> **Assignment**:
Filter the data below, keeping only lines that contain "what".

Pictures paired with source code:

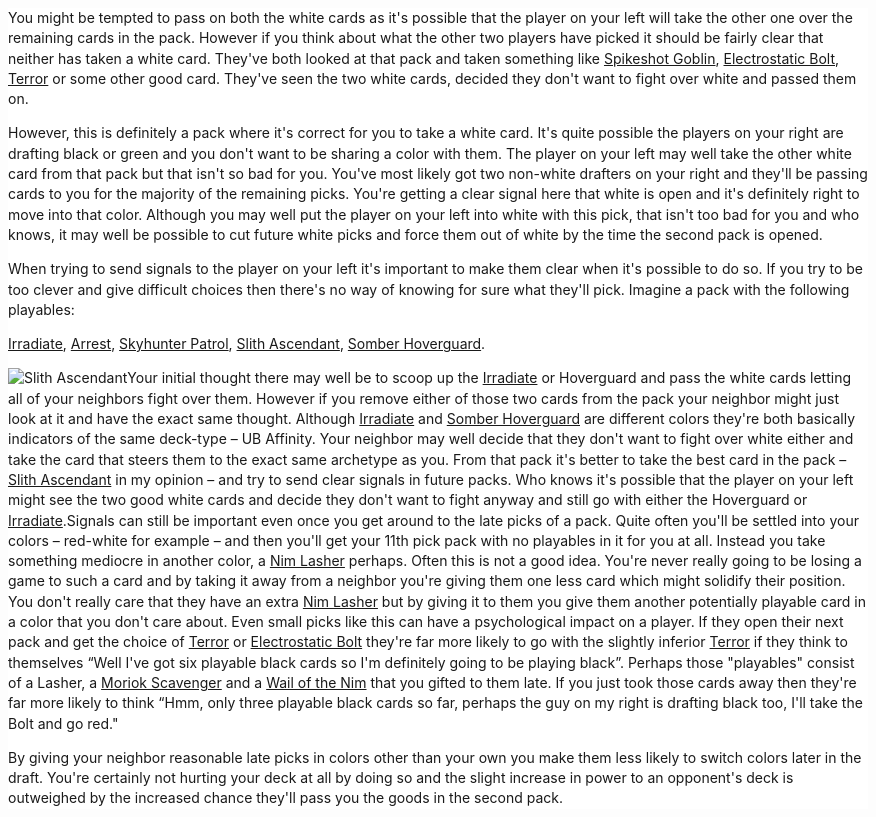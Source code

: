You might be tempted to pass on both the white cards as it's possible that the player on your left will take the other one over the remaining cards in the pack. However if you think about what the other two players have picked it should be fairly clear that neither has taken a white card. They've both looked at that pack and taken something like [Spikeshot Goblin](https://gatherer.wizards.com/Pages/Card/Details.aspx?name=Spikeshot+Goblin), [Electrostatic Bolt](https://gatherer.wizards.com/Pages/Card/Details.aspx?name=Electrostatic+Bolt), [Terror](https://gatherer.wizards.com/Pages/Card/Details.aspx?name=Terror) or some other good card. They've seen the two white cards, decided they don't want to fight over white and passed them on. 

However, this is definitely a pack where it's correct for you to take a white card. It's quite possible the players on your right are drafting black or green and you don't want to be sharing a color with them. The player on your left may well take the other white card from that pack but that isn't so bad for you. You've most likely got two non-white drafters on your right and they'll be passing cards to you for the majority of the remaining picks. You're getting a clear signal here that white is open and it's definitely right to move into that color. Although you may well put the player on your left into white with this pick, that isn't too bad for you and who knows, it may well be possible to cut future white picks and force them out of white by the time the second pack is opened.

When trying to send signals to the player on your left it's important to make them clear when it's possible to do so. If you try to be too clever and give difficult choices then there's no way of knowing for sure what they'll pick. Imagine a pack with the following playables:

[Irradiate](https://gatherer.wizards.com/Pages/Card/Details.aspx?name=Irradiate), [Arrest](https://gatherer.wizards.com/Pages/Card/Details.aspx?name=Arrest), [Skyhunter Patrol](https://gatherer.wizards.com/Pages/Card/Details.aspx?name=Skyhunter+Patrol), [Slith Ascendant](https://gatherer.wizards.com/Pages/Card/Details.aspx?name=Slith+Ascendant), [Somber Hoverguard](https://gatherer.wizards.com/Pages/Card/Details.aspx?name=Somber+Hoverguard).

![Slith Ascendant](http://gatherer.wizards.com/Handlers/Image.ashx?type=card&name=Slith+Ascendant)Your initial thought there may well be to scoop up the [Irradiate](https://gatherer.wizards.com/Pages/Card/Details.aspx?name=Irradiate) or Hoverguard and pass the white cards letting all of your neighbors fight over them. However if you remove either of those two cards from the pack your neighbor might just look at it and have the exact same thought. Although [Irradiate](https://gatherer.wizards.com/Pages/Card/Details.aspx?name=Irradiate) and [Somber Hoverguard](https://gatherer.wizards.com/Pages/Card/Details.aspx?name=Somber+Hoverguard) are different colors they're both basically indicators of the same deck-type – UB Affinity. Your neighbor may well decide that they don't want to fight over white either and take the card that steers them to the exact same archetype as you. From that pack it's better to take the best card in the pack – [Slith Ascendant](https://gatherer.wizards.com/Pages/Card/Details.aspx?name=Slith+Ascendant) in my opinion – and try to send clear signals in future packs. Who knows it's possible that the player on your left might see the two good white cards and decide they don't want to fight anyway and still go with either the Hoverguard or [Irradiate](https://gatherer.wizards.com/Pages/Card/Details.aspx?name=Irradiate).Signals can still be important even once you get around to the late picks of a pack. Quite often you'll be settled into your colors – red-white for example – and then you'll get your 11th pick pack with no playables in it for you at all. Instead you take something mediocre in another color, a [Nim Lasher](https://gatherer.wizards.com/Pages/Card/Details.aspx?name=Nim+Lasher) perhaps. Often this is not a good idea. You're never really going to be losing a game to such a card and by taking it away from a neighbor you're giving them one less card which might solidify their position. You don't really care that they have an extra [Nim Lasher](https://gatherer.wizards.com/Pages/Card/Details.aspx?name=Nim+Lasher) but by giving it to them you give them another potentially playable card in a color that you don't care about. Even small picks like this can have a psychological impact on a player. If they open their next pack and get the choice of [Terror](https://gatherer.wizards.com/Pages/Card/Details.aspx?name=Terror) or [Electrostatic Bolt](https://gatherer.wizards.com/Pages/Card/Details.aspx?name=Electrostatic+Bolt) they're far more likely to go with the slightly inferior [Terror](https://gatherer.wizards.com/Pages/Card/Details.aspx?name=Terror) if they think to themselves “Well I've got six playable black cards so I'm definitely going to be playing black”. Perhaps those "playables" consist of a Lasher, a [Moriok Scavenger](https://gatherer.wizards.com/Pages/Card/Details.aspx?name=Moriok+Scavenger) and a [Wail of the Nim](https://gatherer.wizards.com/Pages/Card/Details.aspx?name=Wail+of+the+Nim) that you gifted to them late. If you just took those cards away then they're far more likely to think “Hmm, only three playable black cards so far, perhaps the guy on my right is drafting black too, I'll take the Bolt and go red." 

By giving your neighbor reasonable late picks in colors other than your own you make them less likely to switch colors later in the draft. You're certainly not hurting your deck at all by doing so and the slight increase in power to an opponent's deck is outweighed by the increased chance they'll pass you the goods in the second pack.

> **Solution to this problem**:
:You might be tempted to pass on both the white cards as it's possible that the player on your left will take the other one over the remaining cards in the pack. However if you think about what the other two players have picked it should be fairly clear that neither has taken a white card. They've both looked at that pack and taken something like [Spikeshot Goblin](https://gatherer.wizards.com/Pages/Card/Details.aspx?name=Spikeshot+Goblin), [Electrostatic Bolt](https://gatherer.wizards.com/Pages/Card/Details.aspx?name=Electrostatic+Bolt), [Terror](https://gatherer.wizards.com/Pages/Card/Details.aspx?name=Terror) or some other good card. They've seen the two white cards, decided they don't want to fight over white and passed them on. 
When trying to send signals to the player on your left it's important to make them clear when it's possible to do so. If you try to be too clever and give difficult choices then there's no way of knowing for sure what they'll pick. Imagine a pack with the following playables:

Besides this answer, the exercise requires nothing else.